Stop Using FoF as a term and No its not Inferior
I keep seeing all these kids comment about "oh FoF is my back up" or "Oh he made x amount of money which is pretty good for FoF" and other comments implying that FoF is somehow inferior to Direct PE, PC, Infra, RE or whatever.
First of all: Don't use that term. Specify if you mean primaries (funds that invest in brand new funds managed by other GPs) or do you mean secondaries (buying LP stakes typically at a discount and constructing a portfolio). FoF tells me nothing.
Not sure where/how co-invests fall into this but there reputable shops that specialize in this. Harbourvest and Kayne Anderson come to mind but granted I do not know those firms super well.

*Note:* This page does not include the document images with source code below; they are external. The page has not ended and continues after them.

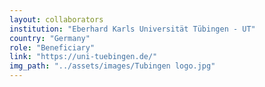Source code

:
 ```yaml
---
layout: collaborators
institution: "Eberhard Karls Universität Tübingen - UT"
country: "Germany"
role: "Beneficiary"
link: "https://uni-tuebingen.de/"
img_path: "../assets/images/Tubingen logo.jpg"
---
```

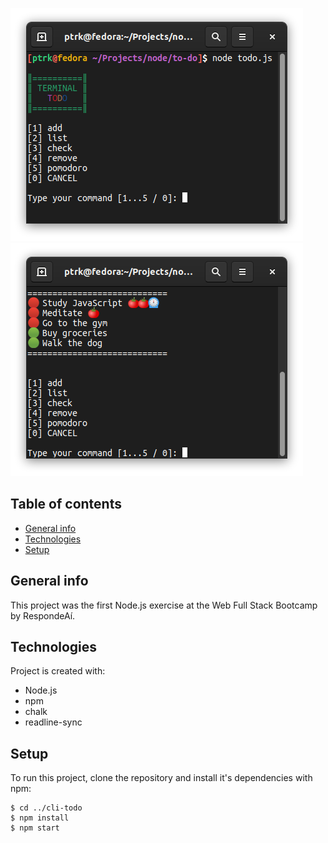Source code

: ![Menu](https://raw.githubusercontent.com/ptrkc/cli-todo/main/readme/1.png "Menu")![List](https://raw.githubusercontent.com/ptrkc/cli-todo/main/readme/2.png "List")
## Table of contents
* [General info](#general-info)
* [Technologies](#technologies)
* [Setup](#setup)

## General info
This project was the first Node.js exercise at the Web Full Stack Bootcamp by RespondeAí.
	
## Technologies
Project is created with:
* Node.js
* npm
* chalk
* readline-sync
	
## Setup
To run this project, clone the repository and install it's dependencies with npm:

```
$ cd ../cli-todo
$ npm install
$ npm start
```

Second of all: THESE INVESTMENTS/CAREER PATHS ARE NOT INHERENTLY INFERIOR TO ANY OTHER ASSET CLASS/TRANSACTIONSQ WITHIN THE PRIVATE MARKETS! They are types of transactions.

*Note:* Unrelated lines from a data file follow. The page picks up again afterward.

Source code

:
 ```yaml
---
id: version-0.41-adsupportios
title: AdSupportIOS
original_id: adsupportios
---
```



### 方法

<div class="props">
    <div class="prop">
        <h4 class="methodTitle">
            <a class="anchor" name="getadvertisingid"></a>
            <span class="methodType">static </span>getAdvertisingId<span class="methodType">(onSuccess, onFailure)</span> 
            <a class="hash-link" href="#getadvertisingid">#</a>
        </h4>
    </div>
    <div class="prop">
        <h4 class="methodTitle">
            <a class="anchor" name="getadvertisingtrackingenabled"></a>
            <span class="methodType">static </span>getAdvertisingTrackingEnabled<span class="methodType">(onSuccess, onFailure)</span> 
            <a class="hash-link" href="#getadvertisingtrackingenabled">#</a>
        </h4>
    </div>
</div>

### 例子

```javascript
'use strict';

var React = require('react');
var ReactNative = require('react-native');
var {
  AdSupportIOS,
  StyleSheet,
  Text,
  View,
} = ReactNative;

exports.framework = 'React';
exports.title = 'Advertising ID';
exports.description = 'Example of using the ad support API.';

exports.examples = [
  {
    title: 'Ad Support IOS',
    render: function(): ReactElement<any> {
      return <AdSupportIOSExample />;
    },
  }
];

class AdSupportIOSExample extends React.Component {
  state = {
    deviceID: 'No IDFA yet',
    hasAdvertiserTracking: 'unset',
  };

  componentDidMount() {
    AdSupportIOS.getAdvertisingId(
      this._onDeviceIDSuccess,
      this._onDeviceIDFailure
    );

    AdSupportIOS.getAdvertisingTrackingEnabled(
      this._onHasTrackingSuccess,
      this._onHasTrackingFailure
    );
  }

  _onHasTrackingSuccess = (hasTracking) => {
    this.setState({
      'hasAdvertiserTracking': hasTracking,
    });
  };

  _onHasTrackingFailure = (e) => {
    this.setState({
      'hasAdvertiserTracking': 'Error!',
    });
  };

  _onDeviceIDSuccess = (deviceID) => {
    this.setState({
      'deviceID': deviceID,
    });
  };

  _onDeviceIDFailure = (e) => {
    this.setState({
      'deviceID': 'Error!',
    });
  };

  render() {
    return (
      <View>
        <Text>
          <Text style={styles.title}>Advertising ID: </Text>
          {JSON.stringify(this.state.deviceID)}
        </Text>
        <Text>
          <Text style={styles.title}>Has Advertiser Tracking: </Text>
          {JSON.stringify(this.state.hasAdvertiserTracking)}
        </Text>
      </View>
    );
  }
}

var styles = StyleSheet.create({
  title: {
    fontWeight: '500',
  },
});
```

For example: Tons of great firms out there that specialize in secondaries; Ardian, Lexington, Harbourvest, Partners Group, Ashebridge (owned by MS), Alpinvest (owned by Carlyle) and even Goldman has a top tier secondaries business! These firms all have and/or are currently raising secondary funds between $3-$10 billion that have top quartile performance. They all also happen to pay well and we would all be lucky to work at one of these firms.

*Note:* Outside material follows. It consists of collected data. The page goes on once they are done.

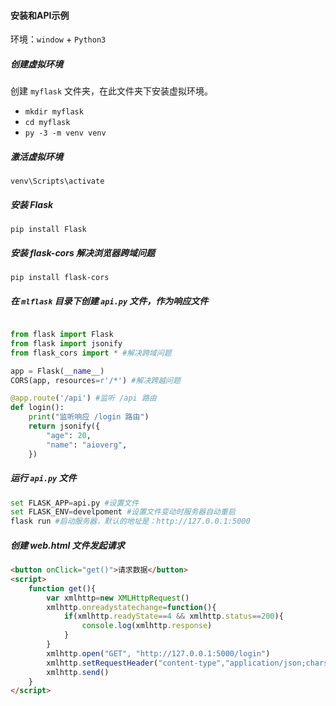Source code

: #### 安装和API示例

环境：`window` + `Python3`

##### 创建虚拟环境

创建 `myflask` 文件夹，在此文件夹下安装虚拟环境。

- `mkdir myflask`
- `cd myflask`
- `py -3 -m venv venv`

##### 激活虚拟环境

`venv\Scripts\activate`

##### 安装 Flask

`pip install Flask`

##### 安装 flask-cors 解决浏览器跨域问题

`pip install flask-cors`

##### 在 `mlflask` 目录下创建 `api.py` 文件，作为响应文件

```python

from flask import Flask
from flask import jsonify
from flask_cors import * #解决跨域问题

app = Flask(__name__)
CORS(app, resources=r'/*') #解决跨越问题

@app.route('/api') #监听 /api 路由
def login():
    print("监听响应 /login 路由")
    return jsonify({
        "age": 20,
        "name": "aioverg",
    })
```

##### 运行 `api.py` 文件

```python
set FLASK_APP=api.py #设置文件
set FLASK_ENV=develpoment #设置文件变动时服务器自动重启
flask run #启动服务器，默认的地址是：http://127.0.0.1:5000
```

##### 创建 web.html 文件发起请求

```html
<button onClick="get()">请求数据</button>
<script>
    function get(){
	    var xmlhttp=new XMLHttpRequest()
		xmlhttp.onreadystatechange=function(){
		    if(xmlhttp.readyState==4 && xmlhttp.status==200){
		        console.log(xmlhttp.response)
		    }
	    }
	    xmlhttp.open("GET", "http://127.0.0.1:5000/login")
	    xmlhttp.setRequestHeader("content-type","application/json;charset=UTF-8")
	    xmlhttp.send()
	}
</script>
```


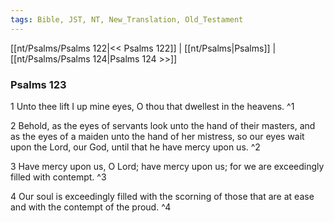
```yaml
---
tags: Bible, JST, NT, New_Translation, Old_Testament
---
```


[[nt/Psalms/Psalms 122|<< Psalms 122]] | [[nt/Psalms|Psalms]] | [[nt/Psalms/Psalms 124|Psalms 124 >>]]

### Psalms 123

1 Unto thee lift I up mine eyes, O thou that dwellest in the heavens.  ^1

2 Behold, as the eyes of servants look unto the hand of their masters, and as the eyes of a maiden unto the hand of her mistress, so our eyes wait upon the Lord, our God, until that he have mercy upon us.  ^2

3 Have mercy upon us, O Lord; have mercy upon us; for we are exceedingly filled with contempt.  ^3

4 Our soul is exceedingly filled with the scorning of those that are at ease and with the contempt of the proud.  ^4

At the end of the day your comp is based on YOUR performance and your fund's performance/size. The role you play in the lifecycle of a successful PE fund ultimately determines your comp. Would you rather be working at a top quartile secondary fund with $10 bil AUM or a buyout fund with bottom quartile performance managing under a billion?? Who do you think gets paid more?? (adjusting for your level/rank)
The myth that primaries/secondaries/whatever are somehow inferior is perpetuated on this forum and needs to stop. No one in the real world talks like this or has this attitude. If you displayed that attitude to someone who actually works in PE...good luck.
End rant
I’m at a FoF (whoops, sorry) and 100% agree on that second point. It’s honestly not what I wanted to do originally, but now that I’m here I recognize that it’s an amazing path and I’m so lucky to be in my seat. I definitely wouldn’t brush off this career path; it’s just as much a front office investing finance role as PE/HF etc.
The first point though... I’ve never ever heard anyone have a problem with the FoF name. If you say FoF, it’s implied imo that it’s a primary, whereas you can then specify secondary if necessary. Not to mention a lot of funds do both
While on the topic of FoF (oops again), can anyone currently working in the space provide some insight on the recruiting for them (e.g. head hunter vs direct, what experience they like, etc.)?
I’m sorry that you work at a FoF (whoops sorry)
AccountingMajor switched to FoF.
😂
HAHA yes it is. sorry man.
"Inferior" is the wrong way to look at any career path - compliance, valuations, and other "unsexy" roles aren't inferior either, just different, but the nature of direct investing tends to appeal to people, particularly on this forum, who want to maximize compensation. It's a fact that with fewer fees between you and the returns, you can distribute more to your people and therefore average compensation at a like-size direct investing fund with comparable returns will tend to be higher than average compensation at an allocator or liquidity provider (comparing funds of different performance and sizes is disingenuous).
Your point on "fund of funds" nomenclature is a weird one... sure, there are more nuanced subsets but that's no different from getting upset at the term "private equity" when really I do "growth-oriented middle market services buyouts" and someone else does "large-cap distressed manufacturing recaps"
This is exactly the type of back office energy that lands you at a FoF
I made the transition from a GP (mid-market PE) to an LP role and I appreciate the skillset, return potential that secondaries offer. What I have learned so far is that the nature of the underwriting differs:
I would be interested to hear your thoughts on the long term business model for funds that invest in primary funds? From a pension fund point of view (at least based on our strategy) these types of funds tend to be a) more expensive and b) reduce our closeness to the market. However, understand there are other LPs that see investing via FoF (primary or secondary) structure gives them access to managers they wouldn't otherwise get.
???
FoF means investing INTO other funds (or "primaries" if you want some bullshit name for it).
Entirely not the same business as secondaries (buying out LP positions =/= investing into a fund), gp stakes (buying into a GP, which draws income from multiple funds, business =/= investing into a fund) or co-investments (investing directly alongside a fund =/= investing into a fund).
No idea why you're so butthurt from the usage of a term that literally describes a firm's investment mandate. If you think there's no difference in how interesting looking at dynamic businesses vs looking at a fund is I'd love to have what you're smoking.